Abstract:
This study evaluates the resilience and effectiveness of urban drainage systems in mitigating
flood risks under current and future climate conditions, using Namasuba, a densely populated
suburb of Kampala, Uganda, as a case study. Employing the PCSWMM hydrologic-hydraulic
modelling platform, the study first simulated baseline drainage system performance under
storm events of 10, 25, and 50-year return periods, utilizing historical rainfall data (1995-2024)
analysed through Intensity-Duration-Frequency (IDF) curves generated using Gumbel
distribution.
To assess future impacts, precipitation projections were derived from the CMIP6 climate model
(BCC-CSM2-MR) for two climate scenarios, SSP2-4.5 and SSP5-8.5. Bias correction of global
model outputs to local conditions was achieved using Quantile Delta Mapping (QDM).

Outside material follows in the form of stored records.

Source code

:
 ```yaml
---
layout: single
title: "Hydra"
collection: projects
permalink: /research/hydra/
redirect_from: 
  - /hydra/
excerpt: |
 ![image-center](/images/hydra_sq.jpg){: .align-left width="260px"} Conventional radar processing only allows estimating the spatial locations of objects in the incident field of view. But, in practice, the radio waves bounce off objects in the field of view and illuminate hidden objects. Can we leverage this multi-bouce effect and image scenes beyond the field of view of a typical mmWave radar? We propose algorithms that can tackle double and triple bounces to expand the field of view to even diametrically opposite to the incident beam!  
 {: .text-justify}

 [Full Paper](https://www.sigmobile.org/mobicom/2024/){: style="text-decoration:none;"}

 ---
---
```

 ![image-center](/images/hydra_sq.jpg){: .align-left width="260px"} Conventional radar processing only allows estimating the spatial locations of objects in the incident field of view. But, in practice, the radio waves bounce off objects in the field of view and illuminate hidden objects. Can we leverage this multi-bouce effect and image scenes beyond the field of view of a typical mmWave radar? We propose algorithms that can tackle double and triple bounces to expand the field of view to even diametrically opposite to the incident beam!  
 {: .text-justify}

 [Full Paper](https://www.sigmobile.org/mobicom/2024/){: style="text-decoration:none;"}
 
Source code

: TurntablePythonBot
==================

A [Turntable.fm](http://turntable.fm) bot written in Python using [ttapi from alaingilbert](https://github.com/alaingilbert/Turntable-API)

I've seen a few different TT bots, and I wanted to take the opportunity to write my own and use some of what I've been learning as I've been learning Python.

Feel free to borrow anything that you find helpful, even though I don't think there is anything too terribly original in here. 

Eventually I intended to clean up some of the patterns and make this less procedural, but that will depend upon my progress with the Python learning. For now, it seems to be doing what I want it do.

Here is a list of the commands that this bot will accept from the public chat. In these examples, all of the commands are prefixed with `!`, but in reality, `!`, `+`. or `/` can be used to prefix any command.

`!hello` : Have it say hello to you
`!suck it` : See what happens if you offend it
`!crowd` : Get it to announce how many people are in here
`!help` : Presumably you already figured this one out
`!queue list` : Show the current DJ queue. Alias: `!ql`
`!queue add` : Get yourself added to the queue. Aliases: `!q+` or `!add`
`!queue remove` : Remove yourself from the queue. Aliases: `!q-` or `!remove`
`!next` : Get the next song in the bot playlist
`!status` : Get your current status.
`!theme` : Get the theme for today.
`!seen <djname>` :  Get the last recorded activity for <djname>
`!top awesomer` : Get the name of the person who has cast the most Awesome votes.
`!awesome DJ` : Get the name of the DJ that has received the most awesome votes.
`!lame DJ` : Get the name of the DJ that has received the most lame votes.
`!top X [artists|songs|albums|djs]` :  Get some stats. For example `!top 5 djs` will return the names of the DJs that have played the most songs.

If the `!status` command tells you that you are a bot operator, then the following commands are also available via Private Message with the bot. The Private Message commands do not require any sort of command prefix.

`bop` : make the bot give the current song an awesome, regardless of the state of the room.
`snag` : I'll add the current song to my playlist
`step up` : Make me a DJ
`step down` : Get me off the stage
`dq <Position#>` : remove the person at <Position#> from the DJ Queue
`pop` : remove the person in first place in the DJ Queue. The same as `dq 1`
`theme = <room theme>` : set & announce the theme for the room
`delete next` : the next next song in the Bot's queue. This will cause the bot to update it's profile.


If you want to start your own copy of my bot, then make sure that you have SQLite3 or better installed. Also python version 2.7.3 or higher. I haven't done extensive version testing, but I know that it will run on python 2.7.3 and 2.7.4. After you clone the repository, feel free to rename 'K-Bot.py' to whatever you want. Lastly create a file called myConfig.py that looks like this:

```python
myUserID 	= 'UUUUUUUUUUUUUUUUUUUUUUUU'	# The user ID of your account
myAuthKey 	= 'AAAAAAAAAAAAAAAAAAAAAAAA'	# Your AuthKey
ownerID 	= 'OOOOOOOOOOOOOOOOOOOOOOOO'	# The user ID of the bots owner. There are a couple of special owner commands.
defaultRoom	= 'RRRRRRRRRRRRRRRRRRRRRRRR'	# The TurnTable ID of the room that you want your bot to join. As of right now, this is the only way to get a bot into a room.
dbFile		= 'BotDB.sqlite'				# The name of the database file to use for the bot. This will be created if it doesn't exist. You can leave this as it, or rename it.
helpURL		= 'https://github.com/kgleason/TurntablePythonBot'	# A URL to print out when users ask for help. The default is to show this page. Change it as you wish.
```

Simulation results under future climate scenarios showed significant increases in runoff
volume, flood duration, and the number of flooded nodes, with SSP5-8.5 presenting the most
severe impacts.
To address these impacts, Low Impact Development (LID) measures, specifically infiltration
trenches and rain barrels, were implemented within the PCSWMM simulations. These
adaptations demonstrated substantial effectiveness, significantly reducing flood volumes and
durations.
The findings underscore the vulnerability of existing urban drainage infrastructure in
Namasuba to climate-induced flooding and highlight the importance of incorporating adaptive
stormwater solutions into future urban planning strategies. This research contributes directly to
achieving Sustainable Development Goals (SDGs) 11 (sustainable cities and communities) and
13 (climate action), providing actionable insights for policymakers and urban planners to
enhance resilience and sustainability in urban areas.